このままなんとなく同居を続け、彼女にとって愛のない結婚を強いるのは不本意だし、俺も陽菜と愛し合った上で結ばれたい。

きっかけはなんだっていい。

“恋人ごっこ”と称して陽菜を口説く機会を多く作り、なおかつ他の男との接触を排除したかった。
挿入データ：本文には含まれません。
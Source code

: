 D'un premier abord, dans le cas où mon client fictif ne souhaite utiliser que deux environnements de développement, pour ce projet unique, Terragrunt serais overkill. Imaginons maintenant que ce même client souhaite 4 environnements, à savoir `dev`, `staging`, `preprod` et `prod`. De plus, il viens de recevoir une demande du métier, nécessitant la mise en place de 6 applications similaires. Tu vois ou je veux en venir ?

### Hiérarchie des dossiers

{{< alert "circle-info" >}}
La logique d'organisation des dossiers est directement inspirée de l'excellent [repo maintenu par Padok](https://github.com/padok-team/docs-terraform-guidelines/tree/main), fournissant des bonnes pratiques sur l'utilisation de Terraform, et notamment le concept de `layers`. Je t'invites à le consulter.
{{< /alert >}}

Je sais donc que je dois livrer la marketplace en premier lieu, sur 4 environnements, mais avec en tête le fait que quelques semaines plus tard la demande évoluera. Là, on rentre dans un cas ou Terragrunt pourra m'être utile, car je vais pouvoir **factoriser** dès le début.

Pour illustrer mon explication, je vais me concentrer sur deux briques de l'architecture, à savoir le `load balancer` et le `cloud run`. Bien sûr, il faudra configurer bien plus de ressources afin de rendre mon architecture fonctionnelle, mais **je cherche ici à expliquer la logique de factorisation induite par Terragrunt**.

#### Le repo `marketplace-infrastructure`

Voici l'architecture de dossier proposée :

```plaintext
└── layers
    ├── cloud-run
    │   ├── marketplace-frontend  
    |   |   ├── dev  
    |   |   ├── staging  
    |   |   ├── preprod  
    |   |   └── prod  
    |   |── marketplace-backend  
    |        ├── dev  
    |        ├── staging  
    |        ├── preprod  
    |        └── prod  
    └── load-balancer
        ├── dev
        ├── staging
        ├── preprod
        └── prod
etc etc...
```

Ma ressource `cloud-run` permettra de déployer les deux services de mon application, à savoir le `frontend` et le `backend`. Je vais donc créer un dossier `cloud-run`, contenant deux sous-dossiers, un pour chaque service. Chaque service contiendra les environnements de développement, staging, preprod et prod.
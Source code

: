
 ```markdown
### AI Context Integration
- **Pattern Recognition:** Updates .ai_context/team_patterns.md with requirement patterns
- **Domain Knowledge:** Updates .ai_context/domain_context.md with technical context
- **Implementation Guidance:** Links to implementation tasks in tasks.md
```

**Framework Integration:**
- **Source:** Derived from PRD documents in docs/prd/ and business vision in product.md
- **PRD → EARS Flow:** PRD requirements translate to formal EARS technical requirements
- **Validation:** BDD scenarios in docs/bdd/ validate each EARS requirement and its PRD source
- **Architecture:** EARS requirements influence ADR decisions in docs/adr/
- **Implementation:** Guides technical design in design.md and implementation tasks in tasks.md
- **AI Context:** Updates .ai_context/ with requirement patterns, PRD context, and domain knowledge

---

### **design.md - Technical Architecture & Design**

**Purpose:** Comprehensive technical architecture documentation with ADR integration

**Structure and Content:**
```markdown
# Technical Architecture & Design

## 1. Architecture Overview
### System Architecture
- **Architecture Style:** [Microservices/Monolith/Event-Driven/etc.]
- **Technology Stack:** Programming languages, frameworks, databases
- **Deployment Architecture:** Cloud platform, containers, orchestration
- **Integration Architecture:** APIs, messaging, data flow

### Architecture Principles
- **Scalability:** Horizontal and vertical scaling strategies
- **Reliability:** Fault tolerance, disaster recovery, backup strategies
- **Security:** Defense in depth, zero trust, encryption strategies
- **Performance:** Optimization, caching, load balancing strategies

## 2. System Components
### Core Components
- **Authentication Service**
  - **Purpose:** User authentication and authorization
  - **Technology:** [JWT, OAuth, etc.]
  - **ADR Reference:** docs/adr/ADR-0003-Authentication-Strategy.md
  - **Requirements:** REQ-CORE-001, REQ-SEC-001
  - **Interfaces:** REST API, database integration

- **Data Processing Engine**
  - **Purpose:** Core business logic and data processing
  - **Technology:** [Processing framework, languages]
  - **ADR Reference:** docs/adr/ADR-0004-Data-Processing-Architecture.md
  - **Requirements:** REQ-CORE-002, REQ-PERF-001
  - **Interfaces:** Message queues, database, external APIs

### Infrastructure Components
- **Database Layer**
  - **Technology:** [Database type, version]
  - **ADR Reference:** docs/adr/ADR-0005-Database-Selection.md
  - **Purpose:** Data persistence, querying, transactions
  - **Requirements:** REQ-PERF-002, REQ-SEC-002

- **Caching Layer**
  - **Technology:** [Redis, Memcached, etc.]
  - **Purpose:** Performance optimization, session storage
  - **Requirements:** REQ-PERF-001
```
「幼なじみとはいえ、離れてた期間も長いだろ。俺はもっと今の陽菜を知りたいし、今の俺を知ってほしい」

勘違いをしていたとはいえ、これまでの俺の行いは褒められたものじゃない。

陽菜の信頼を取り戻すには、今現在の俺を見て、いかに陽菜を想っているかを知ってもらうしかない。

自分でも必死だなと苦笑が漏れる。

だが、陽菜はそんな俺を笑うことなく、困ったように眉尻を下げながら俯いた。

その頬が微かに赤く染まっているのは、俺の願望が見せる幻だろうか。

「ぐ、具体的に、どうしたらいいの……?」

即答で『絶対嫌だ』と返ってくる想定もしていたが、意外にも“恋人ごっこ”の提案に前向きな姿勢を見せてくれた陽菜に驚く。

これは、関係を進める期待を持っていいんだろうか。